ASX Stock Screening Ideas

These are just some ideas around how investors might use the ASX Stock Screening Tool. Let’s say the investor wants to remove all stocks that are not generating a positive EPS figure, since they want companies that are making a profit already. They could apply a filter over all of the data in the spreadsheet (highlight all data then click the sort and filter button) and then remove all stocks that are less than 0 in EPS column. The same is true for all other columns, so searching for a stock price range (under $1 or over $50 etc.), looking for shares trading under book value, looking for shares near their highs or far from their highs, looking for shares with a dividend within a range or no dividend at all. If company debt is a concern, there are ways to see how much net debt the company has. Some investors like to compare the EPS against the Dividend percentage to ensure the company isn’t paying out more than what they are earning.
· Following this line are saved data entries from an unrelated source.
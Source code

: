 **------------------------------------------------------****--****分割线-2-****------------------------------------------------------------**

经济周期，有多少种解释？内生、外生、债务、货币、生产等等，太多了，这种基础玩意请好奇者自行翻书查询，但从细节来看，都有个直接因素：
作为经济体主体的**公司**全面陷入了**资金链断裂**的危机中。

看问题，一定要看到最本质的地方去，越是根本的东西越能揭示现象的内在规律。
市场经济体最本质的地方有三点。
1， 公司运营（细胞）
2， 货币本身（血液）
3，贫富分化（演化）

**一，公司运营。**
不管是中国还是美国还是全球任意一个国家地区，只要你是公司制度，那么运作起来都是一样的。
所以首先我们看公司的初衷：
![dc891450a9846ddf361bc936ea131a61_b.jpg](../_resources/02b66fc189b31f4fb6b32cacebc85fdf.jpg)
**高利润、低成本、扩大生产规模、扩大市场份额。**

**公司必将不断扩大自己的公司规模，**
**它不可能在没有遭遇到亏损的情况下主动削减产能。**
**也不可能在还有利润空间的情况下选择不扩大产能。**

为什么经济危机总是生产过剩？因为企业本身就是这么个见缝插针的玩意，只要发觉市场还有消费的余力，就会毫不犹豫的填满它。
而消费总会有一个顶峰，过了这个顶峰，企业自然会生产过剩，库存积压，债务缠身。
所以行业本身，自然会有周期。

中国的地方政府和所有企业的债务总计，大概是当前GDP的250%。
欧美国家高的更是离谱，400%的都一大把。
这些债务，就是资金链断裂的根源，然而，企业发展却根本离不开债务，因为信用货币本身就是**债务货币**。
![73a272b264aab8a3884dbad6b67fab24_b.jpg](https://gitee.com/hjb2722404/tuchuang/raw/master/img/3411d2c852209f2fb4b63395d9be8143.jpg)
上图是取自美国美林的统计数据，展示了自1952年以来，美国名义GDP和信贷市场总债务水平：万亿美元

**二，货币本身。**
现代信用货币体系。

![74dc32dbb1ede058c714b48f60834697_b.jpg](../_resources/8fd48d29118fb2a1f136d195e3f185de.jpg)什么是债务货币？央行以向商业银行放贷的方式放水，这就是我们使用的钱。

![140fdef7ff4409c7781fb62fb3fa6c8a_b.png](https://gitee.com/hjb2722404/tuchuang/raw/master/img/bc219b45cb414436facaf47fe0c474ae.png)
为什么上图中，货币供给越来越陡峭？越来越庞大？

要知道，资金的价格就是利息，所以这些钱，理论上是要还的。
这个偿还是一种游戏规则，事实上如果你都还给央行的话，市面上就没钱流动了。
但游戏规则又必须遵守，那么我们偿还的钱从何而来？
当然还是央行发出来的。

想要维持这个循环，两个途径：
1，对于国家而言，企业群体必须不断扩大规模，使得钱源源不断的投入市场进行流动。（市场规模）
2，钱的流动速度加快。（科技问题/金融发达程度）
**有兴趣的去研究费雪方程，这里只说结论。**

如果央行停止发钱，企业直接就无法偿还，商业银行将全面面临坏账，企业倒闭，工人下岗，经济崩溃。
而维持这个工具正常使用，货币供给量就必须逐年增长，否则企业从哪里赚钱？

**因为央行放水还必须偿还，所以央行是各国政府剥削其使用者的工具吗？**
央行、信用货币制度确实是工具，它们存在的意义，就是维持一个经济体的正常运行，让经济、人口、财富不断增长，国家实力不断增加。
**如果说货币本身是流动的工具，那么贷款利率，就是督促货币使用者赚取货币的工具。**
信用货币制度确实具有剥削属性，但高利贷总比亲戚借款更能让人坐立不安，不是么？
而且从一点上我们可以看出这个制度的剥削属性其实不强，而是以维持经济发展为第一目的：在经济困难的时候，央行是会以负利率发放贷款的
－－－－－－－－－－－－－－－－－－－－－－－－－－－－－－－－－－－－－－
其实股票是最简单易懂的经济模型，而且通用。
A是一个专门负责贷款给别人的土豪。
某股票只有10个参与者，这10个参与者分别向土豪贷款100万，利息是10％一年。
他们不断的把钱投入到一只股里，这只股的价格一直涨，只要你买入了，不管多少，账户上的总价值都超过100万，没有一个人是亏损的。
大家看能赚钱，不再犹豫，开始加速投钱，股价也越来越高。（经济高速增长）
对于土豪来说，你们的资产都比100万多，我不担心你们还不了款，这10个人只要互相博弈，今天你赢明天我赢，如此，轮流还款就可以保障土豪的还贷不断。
How to ASX Stock Screener Step By Step

  1. Download and open the ASX Stock Screener file.
  2. Check that the data is recent and appropriate for what you are looking for. 
  3. Highlight all the data (from the initial cell, hold CTRL on the keyboard and push the right arrow, then the down arrow until the data is all highlighted.
  4. Find the Sort and Filter button and press it
  5. Use the filters on the top headings to filter your preferred conditions in a stock based on the data in the spreadsheet.
  6. Enjoy filtering out stocks you don’t want, and narrowing your research assets on stocks that seem to fit your desired requirements. 
  7. Research any stocks far deeper, understand their underlying concepts, business model, risks and opportunities, who is running the business, their track record, the business decisions being made, the business future and strength, the industry and where it stands in the market the company is working within, regulations now and potential regulatory, governmental and political shifts and anything else you can think of. Also, it is very important to always double check the figures from the financial reports from the ASX website to ensure the data in the spreadsheet is accurate or in line with what you still want.  


The ASX Stock Screener is in no way a commercial product and is simply a free data dump of stock information. It is in no way a recommendation of any kind. There are no guarantees around data validity and accuracy. 

It is a tool to be used for research purposes only. It is not to be used to make investing decisions of any kind.